By borislav15 / Adobe

Researchers have found that around a third of charities expect their finances to deteriorate in the coming months while a further third expect their resources to stagnate.

Pro Bono Economics (PBE) and Nottingham Trent University’s VCSE Data and Insights National Observatory report warns that deep-rooted challenges of financial instability, skills gaps and rising demand are affecting charities’ ability to support people most in need.

It says that most charities expect demand for their services to increase over the autumn, while many face recruitment difficulties and have asked staff to work increased hours.

“These triple tidal forces of restricted income, workforce challenges and ever-rising demand mean many organisations are in a constant state of adaptation and flux,” it says.

“This is leading to service cuts and cost increases for users, as a stretched workforce to juggle.

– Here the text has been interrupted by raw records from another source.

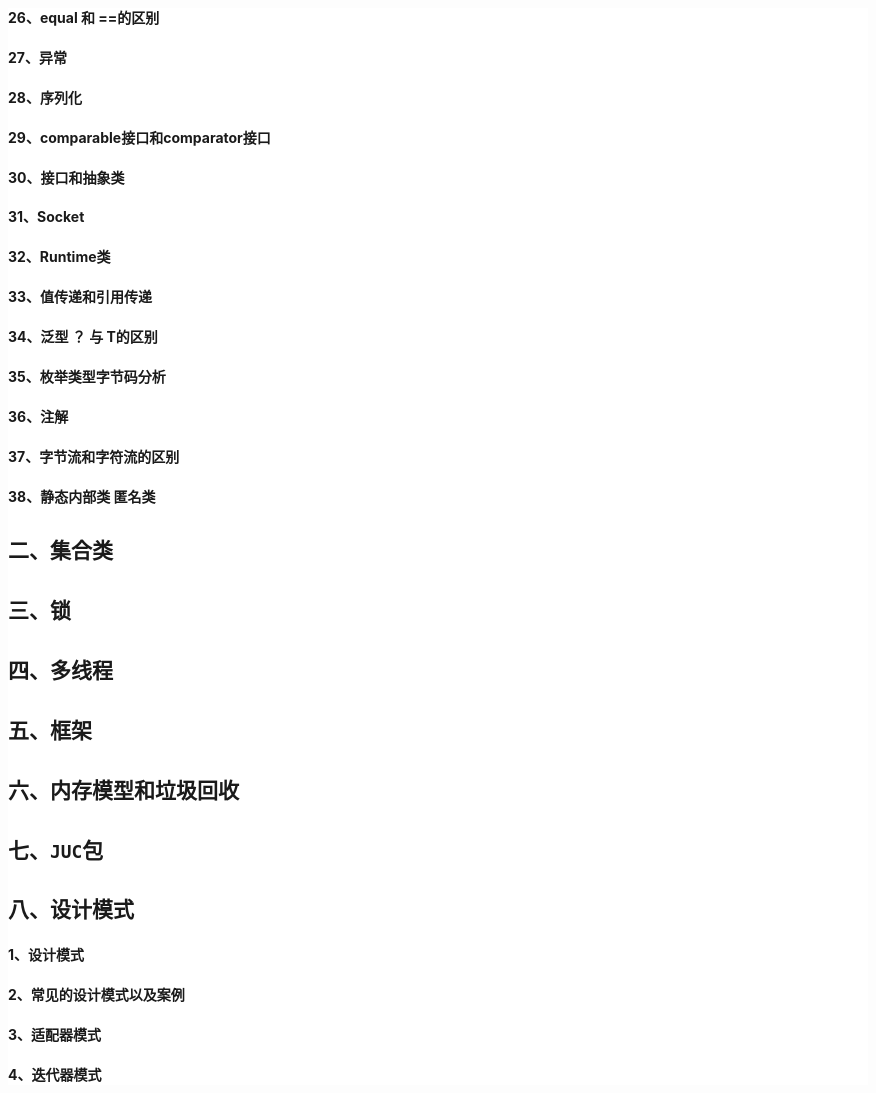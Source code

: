 #### 26、equal 和 ==的区别

#### 27、异常

#### 28、序列化

#### 29、comparable接口和comparator接口

#### 30、接口和抽象类

#### 31、Socket

#### 32、Runtime类

#### 33、值传递和引用传递

#### 34、泛型 ？ 与 T的区别

#### 35、枚举类型字节码分析

#### 36、注解

#### 37、字节流和字符流的区别

#### 38、静态内部类 匿名类

## 二、集合类

## 三、锁

## 四、多线程

## 五、框架

## 六、内存模型和垃圾回收

## 七、`JUC`包

## 八、设计模式

#### 1、设计模式

#### 2、常见的设计模式以及案例

#### 3、适配器模式

#### 4、迭代器模式
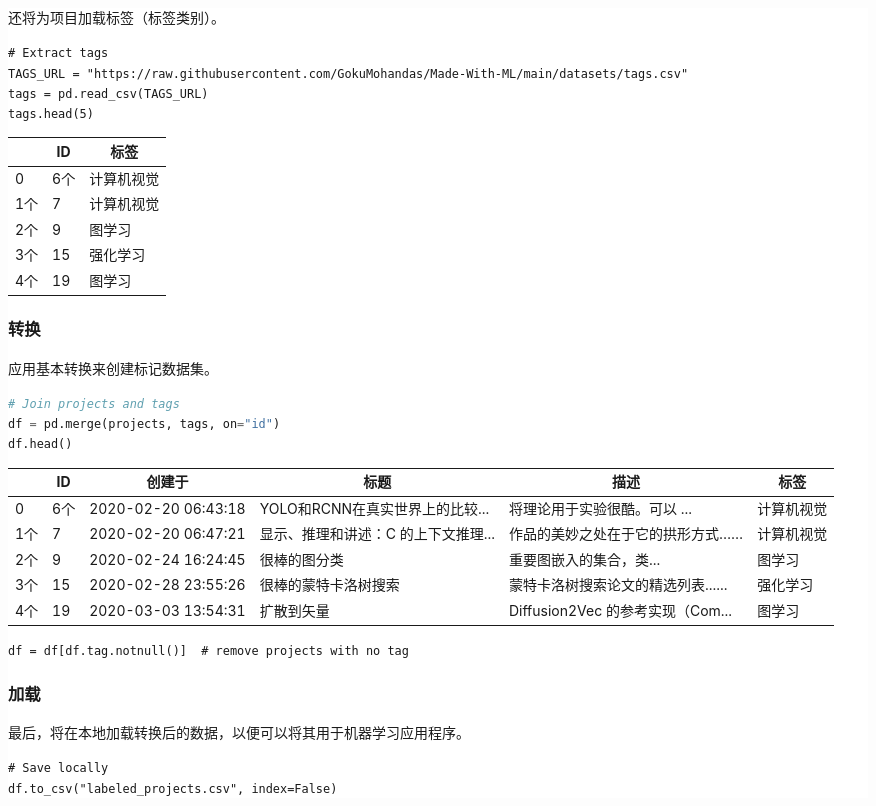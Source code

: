 还将为项目加载标签（标签类别）。

```
# Extract tags
TAGS_URL = "https://raw.githubusercontent.com/GokuMohandas/Made-With-ML/main/datasets/tags.csv"
tags = pd.read_csv(TAGS_URL)
tags.head(5)
```

|     | ID  | 标签    |
| --- | --- | ----- |
| 0   | 6个  | 计算机视觉 |
| 1个  | 7   | 计算机视觉 |
| 2个  | 9   | 图学习   |
| 3个  | 15  | 强化学习  |
| 4个  | 19  | 图学习   |

### 转换

应用基本转换来创建标记数据集。

```python
# Join projects and tags
df = pd.merge(projects, tags, on="id")
df.head()
```

|     | ID  | 创建于                 | 标题                    | 描述                         | 标签    |
| --- | --- | ------------------- | --------------------- | -------------------------- | ----- |
| 0   | 6个  | 2020-02-20 06:43:18 | YOLO和RCNN在真实世界上的比较... | 将理论用于实验很酷。可以 ...           | 计算机视觉 |
| 1个  | 7   | 2020-02-20 06:47:21 | 显示、推理和讲述：C 的上下文推理...  | 作品的美妙之处在于它的拱形方式……          | 计算机视觉 |
| 2个  | 9   | 2020-02-24 16:24:45 | 很棒的图分类                | 重要图嵌入的集合，类...              | 图学习   |
| 3个  | 15  | 2020-02-28 23:55:26 | 很棒的蒙特卡洛树搜索            | 蒙特卡洛树搜索论文的精选列表......       | 强化学习  |
| 4个  | 19  | 2020-03-03 13:54:31 | 扩散到矢量                 | Diffusion2Vec 的参考实现（Com... | 图学习   |

```
df = df[df.tag.notnull()]  # remove projects with no tag

```

### 加载

最后，将在本地加载转换后的数据，以便可以将其用于机器学习应用程序。

```
# Save locally
df.to_csv("labeled_projects.csv", index=False)

```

“One in five (18%) charities have had to cut the level or number of services they offer as a result of rising costs.”

Financial challenges

Analysis in the report is based on results from a survey undertaken between 3 and 31 July, with responses from 551 registered charities and other voluntary groups across the UK which completed 90% or more of the survey.

The report says 32% of charities expect their finances to deteriorate in the coming months while a further 35% expect their resources to stagnate.

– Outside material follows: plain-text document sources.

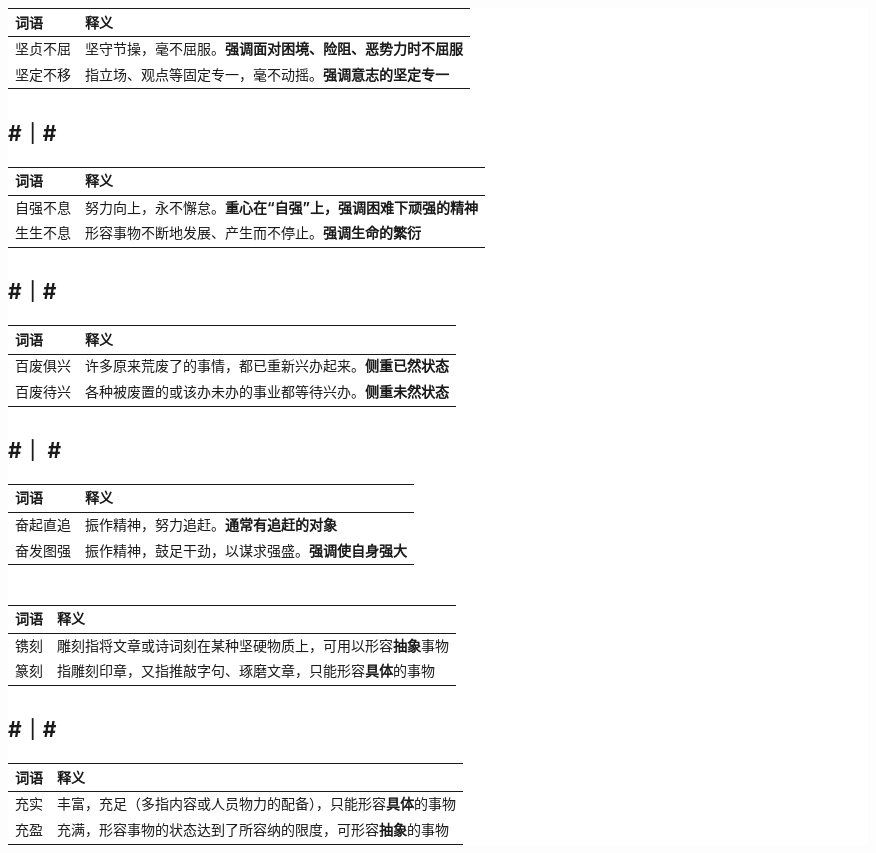 | 词语     | 释义                                                   |
| :- | :----- |
| 坚贞不屈 | 坚守节操，毫不屈服。**强调面对困境、险阻、恶势力时不屈服** |
| 坚定不移 | 指立场、观点等固定专一，毫不动摇。**强调意志的坚定专一** |

## \#｜\#

| 词语     | 释义                                                     |
| :- | :- |
| 自强不息 | 努力向上，永不懈怠。**重心在“自强”上，强调困难下顽强的精神** |
| 生生不息 | 形容事物不断地发展、产生而不停止。**强调生命的繁衍**     |

## \#｜\#

| 词语     | 释义                                                 |
| :- | :--- |
| 百废俱兴 | 许多原来荒废了的事情，都已重新兴办起来。**侧重已然状态** |
| 百废待兴 | 各种被废置的或该办未办的事业都等待兴办。**侧重未然状态** |

## \#｜ \#

| 词语     | 释义                                           |
| :- | :--- |
| 奋起直追 | 振作精神，努力追赶。**通常有追赶的对象**       |
| 奋发图强 | 振作精神，鼓足干劲，以谋求强盛。**强调使自身强大** |

# 

| 词语 | 释义                                                         |
| :--- | :----------------------------------------------------------- |
| 镌刻 | 雕刻指将文章或诗词刻在某种坚硬物质上，可用以形容**抽象**事物 |
| 篆刻 | 指雕刻印章，又指推敲字句、琢磨文章，只能形容**具体**的事物   |

## \#｜\#

| 词语 | 释义                                                         |
| :--- | :----------------------------------------------------------- |
| 充实 | 丰富，充足（多指内容或人员物力的配备），只能形容**具体**的事物 |
| 充盈 | 充满，形容事物的状态达到了所容纳的限度，可形容**抽象**的事物 |
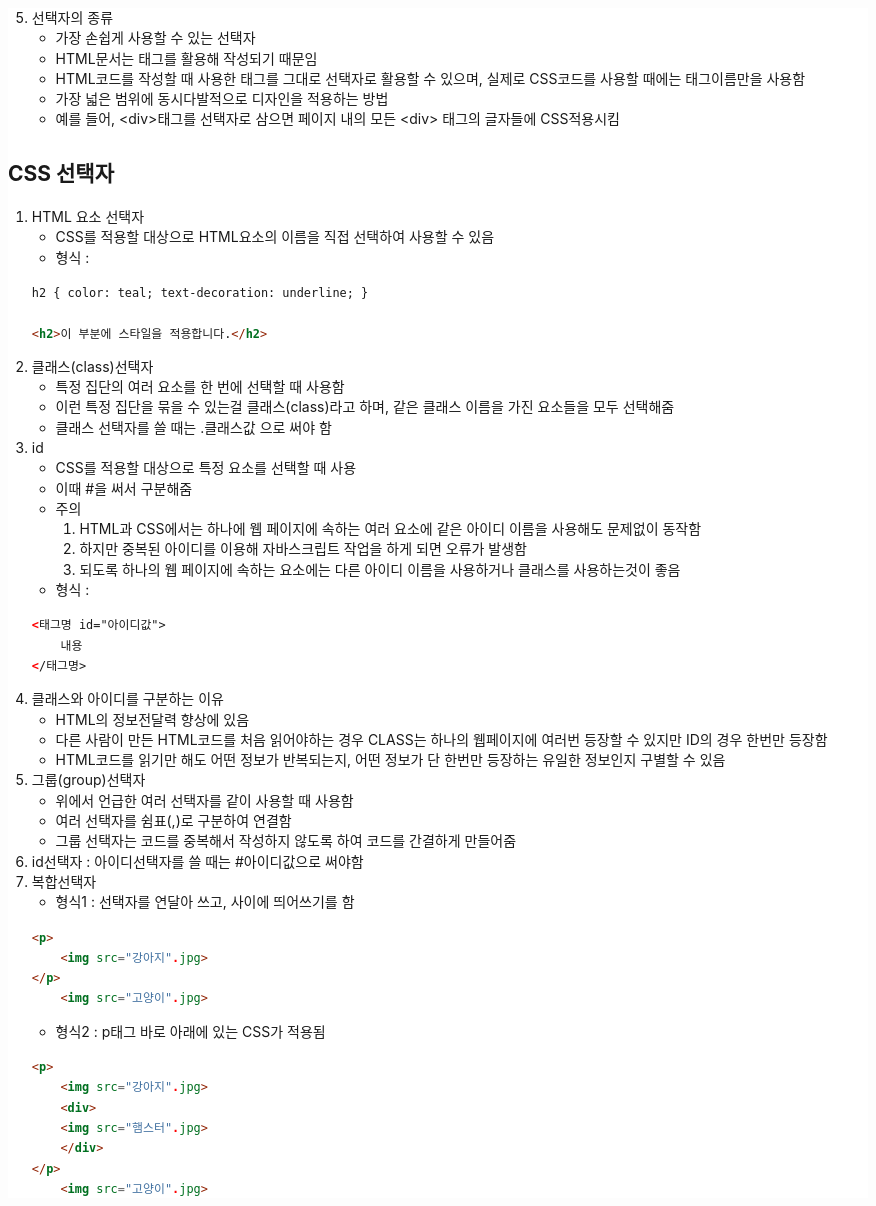 5. 선택자의 종류
    - 가장 손쉽게 사용할 수 있는 선택자
    - HTML문서는 태그를 활용해 작성되기 때문임
    - HTML코드를 작성할 때 사용한 태그를 그대로 선택자로 활용할 수 있으며, 실제로 CSS코드를 사용할 때에는 태그이름만을 사용함
    - 가장 넓은 범위에 동시다발적으로 디자인을 적용하는 방법
    - 예를 들어, <div\>태그를 선택자로 삼으면 페이지 내의 모든 <div\> 태그의 글자들에 CSS적용시킴
    
## CSS 선택자

1. HTML 요소 선택자
    - CSS를 적용할 대상으로 HTML요소의 이름을 직접 선택하여 사용할 수 있음
    - 형식 : 	
    ```HTML
    h2 { color: teal; text-decoration: underline; }

	<h2>이 부분에 스타일을 적용합니다.</h2>
    ```
2. 클래스(class)선택자
    - 특정 집단의 여러 요소를 한 번에 선택할 때 사용함
    - 이런 특정 집단을 묶을 수 있는걸 클래스(class)라고 하며, 같은 클래스 이름을 가진 요소들을 모두 선택해줌
    - 클래스 선택자를 쓸 때는 .클래스값 으로 써야 함
3. id
    - CSS를 적용할 대상으로 특정 요소를 선택할 때 사용
    - 이때 #을 써서 구분해줌
    - 주의
        1. HTML과 CSS에서는 하나에 웹 페이지에 속하는 여러 요소에 같은 아이디 이름을 사용해도 문제없이 동작함
        2. 하지만 중복된 아이디를 이용해 자바스크립트 작업을 하게 되면 오류가 발생함
        3. 되도록 하나의 웹 페이지에 속하는 요소에는 다른 아이디 이름을 사용하거나 클래스를 사용하는것이 좋음
    - 형식 : 
    ```HTML
    <태그명 id="아이디값">
        내용
    </태그명>
    ```
4. 클래스와 아이디를 구분하는 이유
    - HTML의 정보전달력 향상에 있음
    - 다른 사람이 만든 HTML코드를 처음 읽어야하는 경우 CLASS는 하나의 웹페이지에 여러번 등장할 수 있지만 ID의 경우 한번만 등장함
    - HTML코드를 읽기만 해도 어떤 정보가 반복되는지, 어떤 정보가 단 한번만 등장하는 유일한 정보인지 구별할 수 있음
5. 그룹(group)선택자
    - 위에서 언급한 여러 선택자를 같이 사용할 때 사용함
    - 여러 선택자를 쉼표(,)로 구분하여 연결함
    - 그룹 선택자는 코드를 중복해서 작성하지 않도록 하여 코드를 간결하게 만들어줌
6. id선택자 : 아이디선택자를 쓸 때는 #아이디값으로 써야함
7. 복합선택자
    - 형식1 : 선택자를 연달아 쓰고, 사이에 띄어쓰기를 함
    ```HTML
    <p>
        <img src="강아지".jpg>
    </p>
        <img src="고양이".jpg>
    ```
    - 형식2 : p태그 바로 아래에 있는 CSS가 적용됨
    ```HTML
    <p>
        <img src="강아지".jpg>
        <div>
        <img src="햄스터".jpg>
        </div>
    </p>
        <img src="고양이".jpg>
    ```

Meanwhile, 70% of charities expect demand for their services to increase over the autumn.

One in three charities expect to be overwhelmed by that demand, and unable to meet it all.

Some 53% of charities that work with local government suggest that the financial situation in local authorities is a moderate to high risk.

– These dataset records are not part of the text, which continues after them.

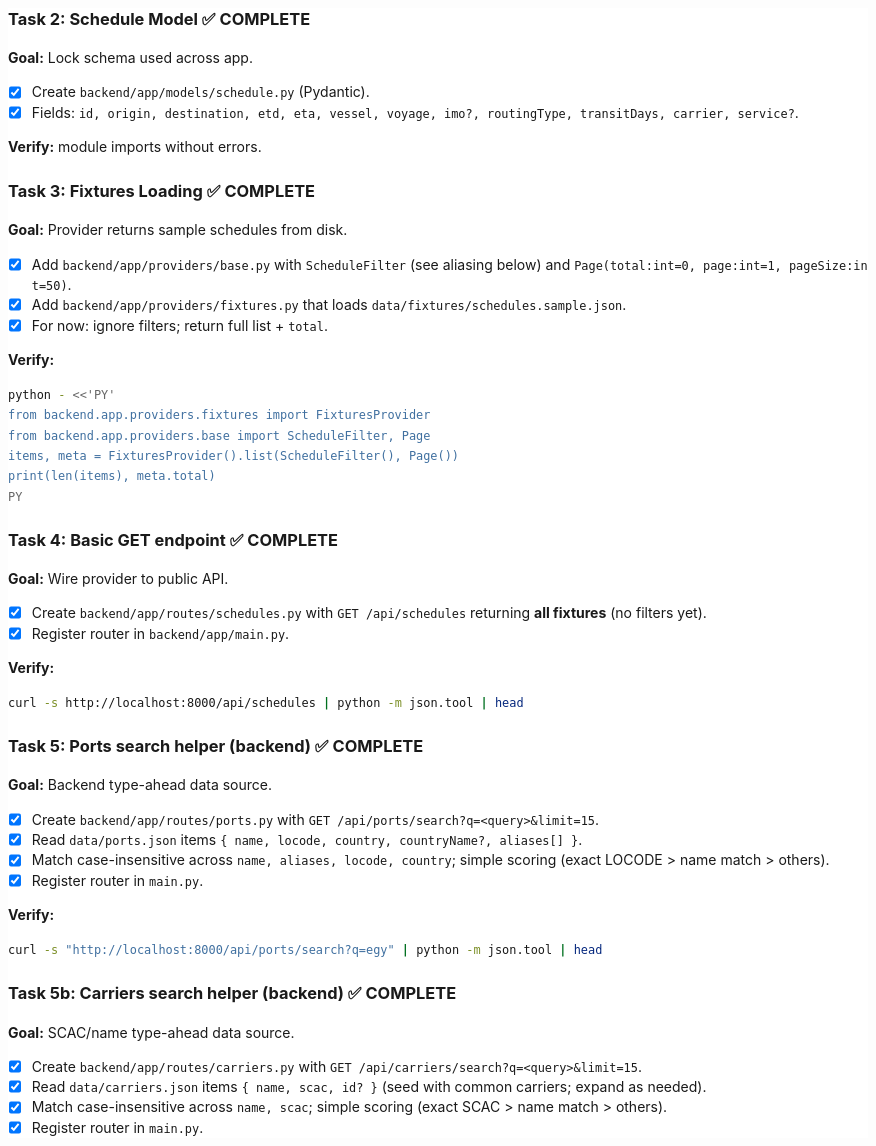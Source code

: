 ### Task 2: Schedule Model ✅ COMPLETE
**Goal:** Lock schema used across app.
- [x] Create `backend/app/models/schedule.py` (Pydantic).
- [x] Fields: `id, origin, destination, etd, eta, vessel, voyage, imo?, routingType, transitDays, carrier, service?`.

**Verify:** module imports without errors.

### Task 3: Fixtures Loading ✅ COMPLETE
**Goal:** Provider returns sample schedules from disk.
- [x] Add `backend/app/providers/base.py` with `ScheduleFilter` (see aliasing below) and `Page(total:int=0, page:int=1, pageSize:int=50)`.
- [x] Add `backend/app/providers/fixtures.py` that loads `data/fixtures/schedules.sample.json`.
- [x] For now: ignore filters; return full list + `total`.

**Verify:**
```bash
python - <<'PY'
from backend.app.providers.fixtures import FixturesProvider
from backend.app.providers.base import ScheduleFilter, Page
items, meta = FixturesProvider().list(ScheduleFilter(), Page())
print(len(items), meta.total)
PY
```

### Task 4: Basic GET endpoint ✅ COMPLETE
**Goal:** Wire provider to public API.
- [x] Create `backend/app/routes/schedules.py` with `GET /api/schedules` returning **all fixtures** (no filters yet).
- [x] Register router in `backend/app/main.py`.

**Verify:**
```bash
curl -s http://localhost:8000/api/schedules | python -m json.tool | head
```

### Task 5: Ports search helper (backend) ✅ COMPLETE
**Goal:** Backend type-ahead data source.
- [x] Create `backend/app/routes/ports.py` with `GET /api/ports/search?q=<query>&limit=15`.
- [x] Read `data/ports.json` items `{ name, locode, country, countryName?, aliases[] }`.
- [x] Match case-insensitive across `name, aliases, locode, country`; simple scoring (exact LOCODE > name match > others).
- [x] Register router in `main.py`.

**Verify:**
```bash
curl -s "http://localhost:8000/api/ports/search?q=egy" | python -m json.tool | head
```

### Task 5b: Carriers search helper (backend) ✅ COMPLETE
**Goal:** SCAC/name type-ahead data source.
- [x] Create `backend/app/routes/carriers.py` with `GET /api/carriers/search?q=<query>&limit=15`.
- [x] Read `data/carriers.json` items `{ name, scac, id? }` (seed with common carriers; expand as needed).
- [x] Match case-insensitive across `name, scac`; simple scoring (exact SCAC > name match > others).
- [x] Register router in `main.py`.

Indeed, the report says some charities have made the decision to no longer apply to them for grants or contracts

Local government funding makes up around 13% of charity sector income, and as such the financial situation in local government is “a big threat”.

“The perennial financial challenges that plague the charity sector continue,” the report says.

Recruitment crisis

The reports also highlights recruitment difficulties and a skills crisis  in the charity sector.

Four in 10 charities report struggling with recruitment, and 57% of vacancies in the sector are now defined as hard to fill.

Some 35% of charities with recruitment challenges have had employees working increased hours, the report say.

Charities’ spending on training and development for staff has fallen by 25% since 2011, the report says, with charities three times less likely to invest in leadership development than the wider economy.

Meanwhile, researchers found that use of new technology in the sector is currently limited.

Some 26% of large and 24% of medium charities have been able to explore and use automation over the past 12 months, the report says, compared to 8% of small charities.

‘This new normal is an unhealthy one’

Jansev Jemal, director of research and policy at PBE, said: “As the pandemic and cost of living crisis have retreated, the charity sector has reached its new normal. Unfortunately, this new normal is an unhealthy one.

“Too many organisations in the charity sector are held back by the sector’s poor financial model, on a never-stopping treadmill of demand, without the right people and skills to meet the increasing needs of the people they serve.

“Charities’ unsteady foundations mean cuts to help for people across the country, with services appearing and disappearing despite need because the money and resources can’t be relied upon.”

Jemal added that the government’s newly-created Skills England body could help to address the skills shortage in the charity sector.

“The new government’s long-term programme of reform could deliver some slowing of demand for charities’ services,” she said.

“But investment is needed now in the sector’s capacity to fundraise and adopt technology. The new Skills England body should support charities as well as businesses to plug their skills gaps.”

Daniel King, director of the observatory, said the insight “paints a worrying picture of the state of the sector’s health”.

“These combined factors compound the difficulties they face and make their ‘new normal’ very tough indeed,” he said.